The Cancer News Team
By The Cancer News Team
February 9, 2026
Dr. Akshat Jain on Cancer-Associated Thrombosis: Latest Advances from ASH 2025

Cancer-associated thrombosis remains a leading cause of morbidity and mortality in oncology. At ASH 2025, Dr. Akshat Jain presented key advances shaping risk assessment, anticoagulation strategies, and individualized prevention for patients with cancer.

Dr. Akshat Jain is a hematologist-oncologist at Loma Linda University Health. At the Best of Hematology and Breast Cancer conference, Dr. Jain presented recent advances in cancer-associated thrombosis, a recognized yet commonly underemphasized complication in oncology.

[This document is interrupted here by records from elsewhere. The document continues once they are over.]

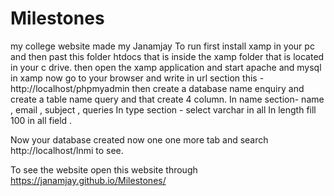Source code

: # Milestones
my college website made my Janamjay 
To run first install xamp in your pc and then past this folder htdocs that is inside the xamp folder that is located in your c drive.
then open the xamp application and start apache and mysql in xamp 
now go to your browser and write in url section this - http://localhost/phpmyadmin
then create a database name enquiry 
and create a table name query and that create 4 column.
In name section-
name , email , subject , queries
In type section -
select varchar in all 
In length fill 100 in all field .

Now your database created 
now one one more tab and search  http://localhost/lnmi to see.

To see the website open this  website through  https://janamjay.github.io/Milestones/
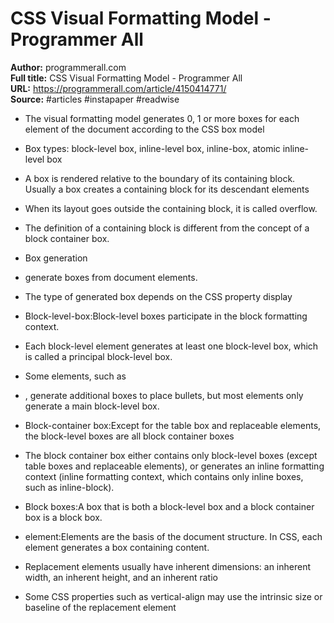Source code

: # CSS Visual Formatting Model - Programmer All

**Author:** programmerall.com  
**Full title:** CSS Visual Formatting Model - Programmer All  
**URL:** https://programmerall.com/article/4150414771/  
**Source:** #articles #instapaper #readwise

- The visual formatting model generates 0, 1 or more boxes for each element of the document according to the CSS box model 
   
- Box types: block-level box, inline-level box, inline-box, atomic inline-level box 
   
- A box is rendered relative to the boundary of its containing block. Usually a box creates a containing block for its descendant elements 
   
- When its layout goes outside the containing block, it is called overflow. 
   
- The definition of a containing block is different from the concept of a block container box. 
   
- Box generation 
   
- generate boxes from document elements. 
   
- The type of generated box depends on the CSS property display 
   
- Block-level-box:Block-level boxes participate in the block formatting context. 
   
- Each block-level element generates at least one block-level box, which is called a principal block-level box. 
   
- Some elements, such as <li>, generate additional boxes to place bullets, but most elements only generate a main block-level box. 
   
- Block-container box:Except for the table box and replaceable elements, the block-level boxes are all block container boxes 
   
- The block container box either contains only block-level boxes (except table boxes and replaceable elements), or generates an inline formatting context (inline formatting context, which contains only inline boxes, such as inline-block). 
   
- Block boxes:A box that is both a block-level box and a block container box is a block box. 
   
- element:Elements are the basis of the document structure. In CSS, each element generates a box containing content. 
   
- Replacement elements usually have inherent dimensions: an inherent width, an inherent height, and an inherent ratio 
   
- Some CSS properties such as vertical-align may use the intrinsic size or baseline of the replacement element 
   
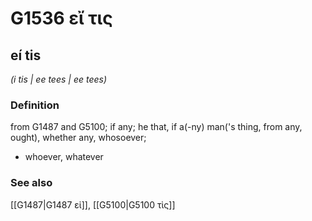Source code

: # G1536 εἴ τις

## eí tis

_(i tis | ee tees | ee tees)_

### Definition

from G1487 and G5100; if any; he that, if a(-ny) man('s thing, from any, ought), whether any, whosoever; 

- whoever, whatever

### See also

[[G1487|G1487 εἰ]], [[G5100|G5100 τὶς]]
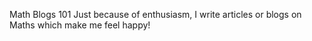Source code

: Math Blogs 101
Just because of enthusiasm, I write articles or blogs on Maths which make me feel happy!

His presentation focused on three key areas: establishing why cancer-associated thrombosis deserves clinical attention, reviewing top advances in basic science research, and discussing evidence-based decision-making guidelines for prevention and treatment.

The transcript below has not been reviewed by the speaker and may contain errors.

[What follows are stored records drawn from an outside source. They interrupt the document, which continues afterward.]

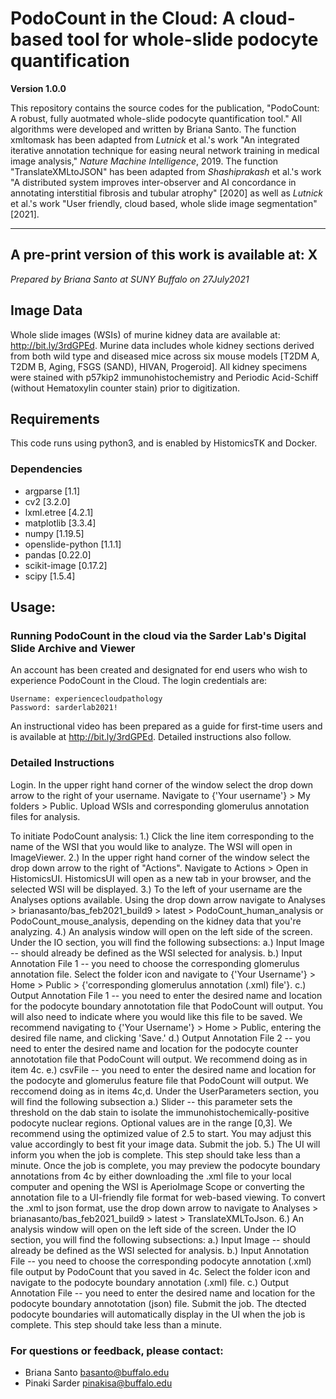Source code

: # PodoCount in the Cloud: A cloud-based tool for whole-slide podocyte quantification

**Version 1.0.0**

This repository contains the source codes for the publication, "PodoCount: A robust, fully auotmated whole-slide podocyte quantification tool." All algorithms were developed and written by Briana Santo. The function xmltomask has been adapted from *Lutnick* et al.'s work "An integrated iterative annotation technique for easing neural network training in medical image analysis," *Nature Machine Intelligence*, 2019. The function "TranslateXMLtoJSON" has been adapted from *Shashiprakash* et al.'s work "A distributed system improves inter-observer and AI concordance in annotating interstitial fibrosis and tubular atrophy" [2020] as well as *Lutnick* et al.'s work "User friendly, cloud based, whole slide image segmentation" [2021].

---
## A pre-print version of this work is available at: X

*Prepared by Briana Santo at SUNY Buffalo on 27July2021*

## Image Data

Whole slide images (WSIs) of murine kidney data are available at: http://bit.ly/3rdGPEd. Murine data includes whole kidney sections derived from both wild type and diseased mice across six mouse models [T2DM A, T2DM B, Aging, FSGS (SAND), HIVAN, Progeroid]. All kidney specimens were stained with p57kip2 immunohistochemistry and Periodic Acid-Schiff (without Hematoxylin counter stain) prior to digitization. 

## Requirements

This code runs using python3, and is enabled by HistomicsTK and Docker.

### Dependencies

- argparse [1.1]
- cv2 [3.2.0]
- lxml.etree [4.2.1]
- matplotlib [3.3.4]
- numpy [1.19.5]
- openslide-python [1.1.1]
- pandas [0.22.0]
- scikit-image [0.17.2]
- scipy [1.5.4]


## Usage: 
### Running PodoCount in the cloud via the Sarder Lab's Digital Slide Archive and Viewer

An account has been created and designated for end users who wish to experience PodoCount in the Cloud. The login credentials are:

	Username: experiencecloudpathology
	Password: sarderlab2021!
  
An instructional video has been prepared as a guide for first-time users and is available at http://bit.ly/3rdGPEd. Detailed instructions also follow.

### Detailed Instructions

Login. In the upper right hand corner of the window select the drop down arrow to the right of your username. Navigate to {'Your username'} > My folders > Public. Upload WSIs and corresponding glomerulus annotation files for analysis. 

To initiate PodoCount analysis:
1.) Click the line item corresponding to the name of the WSI that you would like to analyze. The WSI will open in ImageViewer. 
2.) In the upper right hand corner of the window select the drop down arrow to the right of "Actions". Navigate to Actions > Open in HistomicsUI. HistomicsUI will open as a new tab in your browser, and the selected WSI will be displayed. 
3.) To the left of your username are the Analyses options available. Using the drop down arrow navigate to Analyses > brianasanto/bas_feb2021_build9 > latest > PodoCount_human_analysis or PodoCount_mouse_analysis, depending on the kidney data that you're analyzing. 
4.) An analysis window will open on the left side of the screen. 
	Under the IO section, you will find the following subsections: 
   	   a.) Input Image -- should already be defined as the WSI selected for analysis.
   	   b.) Input Annotation File 1 -- you need to choose the corresponding glomerulus annotation file. Select the folder icon and navigate to {'Your Username'} > Home > Public > {'corresponding glomerulus annotation (.xml) file'}.
	   c.) Output Annotation File 1 -- you need to enter the desired name and location for the podocyte boundary annototation file that PodoCount will output. You will also need to indicate where you would like this file to be saved. 		We recommend navigating to {'Your Username'} > Home > Public, entering the desired file name, and clicking 'Save.'
   	   d.) Output Annotation File 2 -- you need to enter the desired name and location for the podocyte counter annototation file that PodoCount will output. We recommend doing as in item 4c. 
   	   e.) csvFile -- you need to enter the desired name and location for the podocyte and glomerulus feature file that PodoCount will output. We reccomend doing as in items 4c,d. 
	Under the UserParameters section, you will find the following subsection
   	   a.) Slider -- this parameter sets the threshold on the dab stain to isolate the immunohistochemically-positive podocyte nuclear regions. Optional values are in the range [0,3]. We recommend using the optimized value of 2.5 to 			start. You may adjust this value accordingly to best fit your image data. 
	Submit the job. 
5.) The UI will inform you when the job is complete. This step should take less than a minute. Once the job is complete, you may preview the podocyte boundary annotations from 4c by either downloading the .xml file to your local computer 	and opening the WSI is AperioImage Scope or converting the annotation file to a UI-friendly file format for web-based viewing. To convert the .xml to json format, use the drop down arrow to navigate to Analyses > 		brianasanto/bas_feb2021_build9 > latest > TranslateXMLToJson. 
6.) An analysis window will open on the left side of the screen. 
	Under the IO section, you will find the following subsections: 
   	   a.) Input Image -- should already be defined as the WSI selected for analysis.
   	   b.) Input Annotation File -- you need to choose the corresponding podocyte annotation (.xml) file output by PodoCount that you saved in 4c. Select the folder icon and navigate to the podocyte boundary annotation (.xml) file. 
	   c.) Output Annotation File -- you need to enter the desired name and location for the podocyte boundary annototation (json) file. 
	Submit the job. The dtected podocyte boundaries will automatically display in the UI when the job is complete. This step should take less than a minute. 


### For questions or feedback, please contact:
- Briana Santo <basanto@buffalo.edu>
- Pinaki Sarder <pinakisa@buffalo.edu>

Epidemiology and Clinical Significance of Cancer-associated Thrombosis

The incidence of cancer-associated thrombosis is 12-fold higher in patients with diagnosed cancer, whether acute or recurrent, compared to the global population. This risk is particularly elevated in patients receiving active chemotherapy or other cancer therapies. Notably, venous thromboembolic-related deaths, including deep vein thrombosis, pulmonary embolism, and CNS thrombosis, represent the second leading cause of cancer-associated mortality.

The reported cumulative incidence of cancer-associated thrombosis has steadily increased in published literature, rising from approximately 1% in 1997 to 3.4% in newly diagnosed patients with malignancies in more recent studies.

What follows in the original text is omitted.